| TASK STATEMENT |
Keep only the lines that hold the string "Mono", filtering out the rest of the entries below.

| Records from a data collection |
● ● ● ●

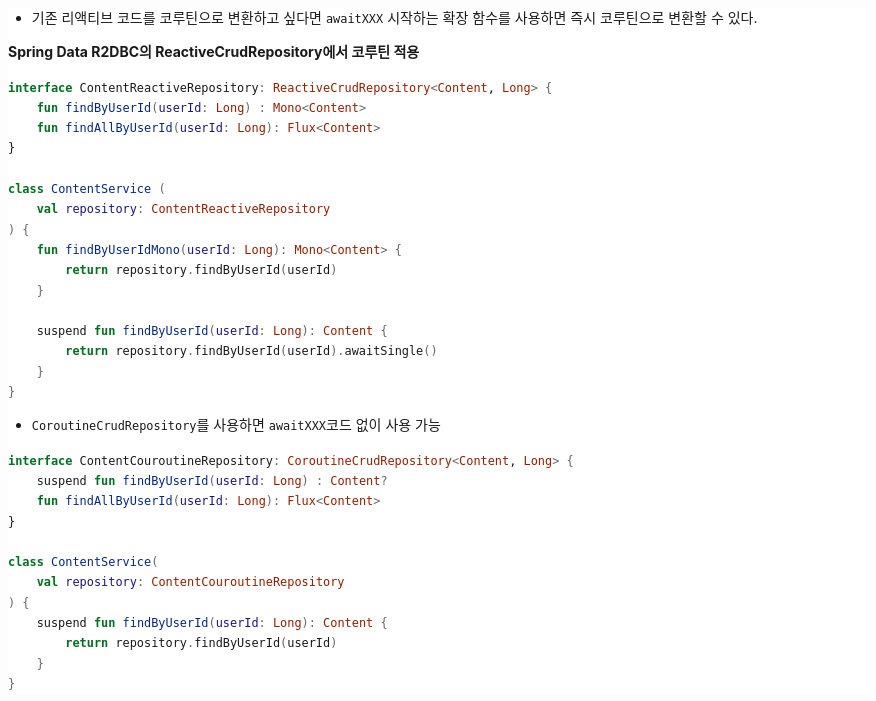 - 기존 리액티브 코드를 코루틴으로 변환하고 싶다면 `awaitXXX` 시작하는 확장 함수를 사용하면 즉시 코루틴으로 변환할 수 있다.

**Spring Data R2DBC의 ReactiveCrudRepository에서 코루틴 적용**
```kotlin
interface ContentReactiveRepository: ReactiveCrudRepository<Content, Long> {
    fun findByUserId(userId: Long) : Mono<Content>
    fun findAllByUserId(userId: Long): Flux<Content>
}

class ContentService (
    val repository: ContentReactiveRepository
) {
    fun findByUserIdMono(userId: Long): Mono<Content> {
        return repository.findByUserId(userId)
    }
  
    suspend fun findByUserId(userId: Long): Content {
        return repository.findByUserId(userId).awaitSingle()
    }
}
```
- `CoroutineCrudRepository`를 사용하면 `awaitXXX`코드 없이 사용 가능
```kotlin
interface ContentCouroutineRepository: CoroutineCrudRepository<Content, Long> {
    suspend fun findByUserId(userId: Long) : Content?
    fun findAllByUserId(userId: Long): Flux<Content>
}

class ContentService(
    val repository: ContentCouroutineRepository
) {
    suspend fun findByUserId(userId: Long): Content {
        return repository.findByUserId(userId)
    }
}
```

● ● ● ●

| RESPONSE TO THIS TASK |
    fun findByUserId(userId: Long) : Mono<Content>
    fun findByUserIdMono(userId: Long): Mono<Content> {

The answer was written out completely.